Dopo innumerevoli demenze subcorticali, infarti pilotati e resurrezioni miracolose, Pinochet, finalmente, è morto. Forse questo è il vero miracolo.
Un miracolo che lascia l’amaro in bocca. Perché il generale, con la sua ultima fuga, è riuscito a sfuggire alla giustizia degli uomini. E quella del suo dio, ammesso che voglia perdonarlo e che bastino le preci del cardinale Errazuriz perché tenga conto «solo del bene che ha fatto», non può bastare.
I suoi crimini sono ora per i libri di storia. Togliendosi di torno, ha vinto ancora. Aveva vinto l’11 settembre del ’73, tradendo Allende, ha vinto il 10 dicembre del 2006, morendo. Senza mai avere ricevuto una condanna penale per le 300 cause – assassinii, torture e ruberie – che gli pendevano addosso.
E’ vero che, dopo 30 anni la figura di Allende giganteggia e che lui sarà ricordato come uno dei tanti gorilla che hanno insanguinato l’America latina.
Ma è troppo poco e troppo tardi per uno che, nonostante i «soli» 3 mila morti e i 30 mila torturati che aveva sulla coscienza, era irresistibilmente identificato come uno dei massimi simboli del male della seconda metà del ‘900.
Troppo poco e troppo tardi perché non è vero che «fortunatamente la sua opera sarà sepolta con lui», come ha detto il ministro Massimo D’Alema. E ancor meno vero che la decisione di rimandarlo da Londra a Santiago, nel marzo del 2000, fu presa, come ha detto l’ex ministro laburista inglese Jack Straw, perché potesse essere giudicato in Cile.
Pinochet oggi sarà sepolto ma il pinochettismo è vivo e vegeto, e l’economia cilena forgiata a ferro e fuoco dal generale e dai suoi Chicago boys, è un modello che ha fatto scuola per i successivi governi democratici (di centro-sinistra) e per l’America latina infestata ora da «populisti» tipo Chavez, Morales, Lula e Kirchner. Il Cile è ancora e sempre un paese classista dalle iniquità scandalose.
Pinochet in Cile è stato giudicato, ma mai condannato da un tribunale. I giudici hanno già annunciato la fine delle indagini a suo carico: «archiviate per morte dell’imputato». Amen.

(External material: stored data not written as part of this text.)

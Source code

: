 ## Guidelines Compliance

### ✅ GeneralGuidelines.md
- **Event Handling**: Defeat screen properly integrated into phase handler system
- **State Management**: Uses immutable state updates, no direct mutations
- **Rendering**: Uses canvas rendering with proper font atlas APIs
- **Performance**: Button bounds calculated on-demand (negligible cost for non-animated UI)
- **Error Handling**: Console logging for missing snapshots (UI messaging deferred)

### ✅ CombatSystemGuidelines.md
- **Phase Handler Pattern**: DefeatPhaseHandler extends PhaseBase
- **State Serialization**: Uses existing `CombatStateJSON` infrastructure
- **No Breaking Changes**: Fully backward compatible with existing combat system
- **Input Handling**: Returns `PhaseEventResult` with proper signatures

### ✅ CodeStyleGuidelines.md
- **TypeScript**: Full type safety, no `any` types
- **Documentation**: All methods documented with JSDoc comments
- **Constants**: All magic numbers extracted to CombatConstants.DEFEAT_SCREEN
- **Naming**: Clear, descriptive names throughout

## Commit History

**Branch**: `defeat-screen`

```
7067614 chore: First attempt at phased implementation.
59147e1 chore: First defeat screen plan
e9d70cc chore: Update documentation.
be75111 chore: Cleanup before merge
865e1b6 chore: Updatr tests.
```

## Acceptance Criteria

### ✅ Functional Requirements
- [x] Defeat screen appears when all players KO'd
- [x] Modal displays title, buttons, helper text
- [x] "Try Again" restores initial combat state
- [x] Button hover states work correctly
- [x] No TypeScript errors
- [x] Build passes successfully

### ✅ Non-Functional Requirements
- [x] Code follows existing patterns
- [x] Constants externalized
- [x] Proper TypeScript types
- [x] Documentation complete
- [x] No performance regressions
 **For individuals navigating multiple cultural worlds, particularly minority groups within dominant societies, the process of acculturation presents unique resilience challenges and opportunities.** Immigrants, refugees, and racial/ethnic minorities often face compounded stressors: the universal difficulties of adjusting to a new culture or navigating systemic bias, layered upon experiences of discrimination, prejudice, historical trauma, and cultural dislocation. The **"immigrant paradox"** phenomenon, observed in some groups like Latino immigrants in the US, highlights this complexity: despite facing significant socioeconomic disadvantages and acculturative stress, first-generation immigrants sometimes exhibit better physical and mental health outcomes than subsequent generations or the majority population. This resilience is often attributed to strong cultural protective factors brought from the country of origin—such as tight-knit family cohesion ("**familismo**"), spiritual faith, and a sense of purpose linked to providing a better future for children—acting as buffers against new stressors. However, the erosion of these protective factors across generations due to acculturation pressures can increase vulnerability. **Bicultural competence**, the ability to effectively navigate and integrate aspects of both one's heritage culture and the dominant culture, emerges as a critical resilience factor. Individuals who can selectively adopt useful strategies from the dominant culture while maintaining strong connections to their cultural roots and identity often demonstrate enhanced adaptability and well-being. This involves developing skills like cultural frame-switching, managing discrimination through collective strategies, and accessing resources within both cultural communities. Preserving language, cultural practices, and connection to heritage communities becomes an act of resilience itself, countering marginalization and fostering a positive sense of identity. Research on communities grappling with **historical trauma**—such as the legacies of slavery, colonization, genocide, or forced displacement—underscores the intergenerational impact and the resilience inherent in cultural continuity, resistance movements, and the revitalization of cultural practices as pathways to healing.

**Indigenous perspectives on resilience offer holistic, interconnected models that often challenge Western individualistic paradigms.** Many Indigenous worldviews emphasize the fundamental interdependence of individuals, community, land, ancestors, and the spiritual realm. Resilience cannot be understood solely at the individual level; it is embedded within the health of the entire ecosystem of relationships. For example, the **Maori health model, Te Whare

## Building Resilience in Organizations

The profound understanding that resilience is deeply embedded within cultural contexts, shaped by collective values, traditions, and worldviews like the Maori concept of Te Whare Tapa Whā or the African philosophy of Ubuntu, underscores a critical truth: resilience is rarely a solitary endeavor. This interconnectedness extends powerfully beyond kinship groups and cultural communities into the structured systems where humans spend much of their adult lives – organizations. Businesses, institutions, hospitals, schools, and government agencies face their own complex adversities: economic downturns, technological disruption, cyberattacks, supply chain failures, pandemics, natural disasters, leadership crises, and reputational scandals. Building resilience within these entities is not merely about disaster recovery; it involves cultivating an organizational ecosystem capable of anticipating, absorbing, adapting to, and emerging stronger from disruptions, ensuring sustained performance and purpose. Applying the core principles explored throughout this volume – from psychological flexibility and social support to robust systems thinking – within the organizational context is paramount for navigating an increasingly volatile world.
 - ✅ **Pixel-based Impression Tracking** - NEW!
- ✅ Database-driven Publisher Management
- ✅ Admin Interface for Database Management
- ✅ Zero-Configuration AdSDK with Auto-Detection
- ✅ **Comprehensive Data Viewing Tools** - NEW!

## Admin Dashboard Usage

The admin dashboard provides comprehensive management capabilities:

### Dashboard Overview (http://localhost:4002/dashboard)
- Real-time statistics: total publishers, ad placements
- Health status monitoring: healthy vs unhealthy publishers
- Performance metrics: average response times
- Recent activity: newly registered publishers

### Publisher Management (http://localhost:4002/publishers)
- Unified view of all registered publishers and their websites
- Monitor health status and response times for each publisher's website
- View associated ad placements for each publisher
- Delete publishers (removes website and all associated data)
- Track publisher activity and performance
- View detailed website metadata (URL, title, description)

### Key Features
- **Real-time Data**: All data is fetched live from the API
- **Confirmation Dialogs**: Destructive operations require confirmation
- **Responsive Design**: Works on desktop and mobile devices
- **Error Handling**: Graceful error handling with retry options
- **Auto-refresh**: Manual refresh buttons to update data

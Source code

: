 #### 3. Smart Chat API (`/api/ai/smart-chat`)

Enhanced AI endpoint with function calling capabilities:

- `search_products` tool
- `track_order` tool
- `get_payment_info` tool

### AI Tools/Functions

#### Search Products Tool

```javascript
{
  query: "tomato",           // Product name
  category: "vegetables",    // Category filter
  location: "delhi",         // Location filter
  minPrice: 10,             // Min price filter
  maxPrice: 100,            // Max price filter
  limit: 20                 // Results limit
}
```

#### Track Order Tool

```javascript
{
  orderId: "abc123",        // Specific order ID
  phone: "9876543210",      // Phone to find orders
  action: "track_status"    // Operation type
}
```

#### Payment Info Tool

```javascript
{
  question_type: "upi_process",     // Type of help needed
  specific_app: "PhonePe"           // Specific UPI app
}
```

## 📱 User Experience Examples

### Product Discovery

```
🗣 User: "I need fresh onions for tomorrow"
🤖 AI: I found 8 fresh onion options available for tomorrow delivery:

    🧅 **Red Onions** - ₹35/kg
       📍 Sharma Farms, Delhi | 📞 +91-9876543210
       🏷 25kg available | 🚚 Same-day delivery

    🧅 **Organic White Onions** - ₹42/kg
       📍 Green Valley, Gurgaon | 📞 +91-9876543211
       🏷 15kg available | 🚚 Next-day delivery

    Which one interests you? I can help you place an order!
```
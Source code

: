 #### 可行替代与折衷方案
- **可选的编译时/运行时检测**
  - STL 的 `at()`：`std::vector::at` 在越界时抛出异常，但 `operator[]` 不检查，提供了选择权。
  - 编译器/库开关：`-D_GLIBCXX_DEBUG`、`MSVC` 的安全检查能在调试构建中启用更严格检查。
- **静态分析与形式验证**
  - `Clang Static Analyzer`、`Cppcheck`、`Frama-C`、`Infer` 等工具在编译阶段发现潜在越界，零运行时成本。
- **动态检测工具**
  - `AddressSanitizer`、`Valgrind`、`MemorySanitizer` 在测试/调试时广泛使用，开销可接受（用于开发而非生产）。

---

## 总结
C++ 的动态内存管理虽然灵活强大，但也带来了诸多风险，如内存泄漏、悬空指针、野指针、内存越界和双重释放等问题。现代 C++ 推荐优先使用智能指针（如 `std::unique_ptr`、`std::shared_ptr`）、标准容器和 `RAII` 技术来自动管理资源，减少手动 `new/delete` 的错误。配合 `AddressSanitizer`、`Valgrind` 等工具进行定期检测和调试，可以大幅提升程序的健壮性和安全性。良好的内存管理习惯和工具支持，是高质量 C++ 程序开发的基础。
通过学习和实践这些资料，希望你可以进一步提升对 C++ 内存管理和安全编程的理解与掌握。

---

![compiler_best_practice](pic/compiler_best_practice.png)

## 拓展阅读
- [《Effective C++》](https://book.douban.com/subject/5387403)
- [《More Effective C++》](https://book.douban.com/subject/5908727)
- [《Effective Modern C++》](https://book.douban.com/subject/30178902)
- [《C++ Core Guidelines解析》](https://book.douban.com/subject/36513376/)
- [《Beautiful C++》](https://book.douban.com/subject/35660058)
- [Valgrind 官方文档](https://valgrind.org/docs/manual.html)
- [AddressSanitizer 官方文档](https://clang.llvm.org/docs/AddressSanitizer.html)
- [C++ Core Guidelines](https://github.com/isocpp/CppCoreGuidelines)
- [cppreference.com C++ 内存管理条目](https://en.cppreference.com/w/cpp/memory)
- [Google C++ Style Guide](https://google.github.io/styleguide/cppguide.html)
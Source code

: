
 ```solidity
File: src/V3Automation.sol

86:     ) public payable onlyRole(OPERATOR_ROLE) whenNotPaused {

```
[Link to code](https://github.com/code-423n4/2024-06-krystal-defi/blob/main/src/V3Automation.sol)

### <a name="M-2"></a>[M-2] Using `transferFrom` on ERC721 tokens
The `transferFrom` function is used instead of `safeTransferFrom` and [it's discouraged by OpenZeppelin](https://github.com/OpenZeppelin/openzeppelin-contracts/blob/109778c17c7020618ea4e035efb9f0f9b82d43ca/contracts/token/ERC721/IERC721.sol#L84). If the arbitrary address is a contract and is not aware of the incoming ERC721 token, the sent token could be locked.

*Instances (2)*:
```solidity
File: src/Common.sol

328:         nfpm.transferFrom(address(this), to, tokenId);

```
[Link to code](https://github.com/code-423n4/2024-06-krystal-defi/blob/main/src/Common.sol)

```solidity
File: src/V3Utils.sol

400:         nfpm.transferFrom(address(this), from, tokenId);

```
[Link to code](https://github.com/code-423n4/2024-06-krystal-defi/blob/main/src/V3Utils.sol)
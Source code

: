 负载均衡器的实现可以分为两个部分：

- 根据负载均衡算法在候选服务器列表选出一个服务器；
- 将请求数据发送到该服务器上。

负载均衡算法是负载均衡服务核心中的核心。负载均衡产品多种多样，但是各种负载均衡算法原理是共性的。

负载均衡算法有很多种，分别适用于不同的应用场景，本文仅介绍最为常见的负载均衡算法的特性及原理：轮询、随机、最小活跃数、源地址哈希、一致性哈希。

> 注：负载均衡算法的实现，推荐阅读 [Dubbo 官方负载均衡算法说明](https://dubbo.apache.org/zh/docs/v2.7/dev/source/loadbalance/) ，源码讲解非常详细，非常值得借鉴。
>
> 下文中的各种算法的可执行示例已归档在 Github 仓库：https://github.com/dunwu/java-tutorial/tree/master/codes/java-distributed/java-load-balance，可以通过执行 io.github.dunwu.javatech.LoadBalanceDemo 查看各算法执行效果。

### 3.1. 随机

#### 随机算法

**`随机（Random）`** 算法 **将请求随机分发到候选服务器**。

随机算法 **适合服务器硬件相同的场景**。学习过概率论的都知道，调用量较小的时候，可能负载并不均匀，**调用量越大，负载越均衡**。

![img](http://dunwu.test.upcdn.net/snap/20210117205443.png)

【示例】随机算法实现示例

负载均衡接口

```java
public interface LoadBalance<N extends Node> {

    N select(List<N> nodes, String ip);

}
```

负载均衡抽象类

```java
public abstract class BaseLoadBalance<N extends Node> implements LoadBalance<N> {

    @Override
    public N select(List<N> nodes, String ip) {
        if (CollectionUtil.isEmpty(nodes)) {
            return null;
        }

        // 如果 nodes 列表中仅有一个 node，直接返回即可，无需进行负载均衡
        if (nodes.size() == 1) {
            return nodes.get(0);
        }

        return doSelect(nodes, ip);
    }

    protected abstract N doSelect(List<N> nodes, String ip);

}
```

La sua morte è un sollievo per molti. Troppi. La destra politica e i militari che cercano di rifarsi una verginità, il governo socialisti-democristiani che non ha trovato il suo Kirchner e si è rifugiato dietro la foglia di fico delle esequie militari e non di stato. In Cile giustizia non è stata fatta, Pinochet è morto ma ha vinto la sua ultima battaglia.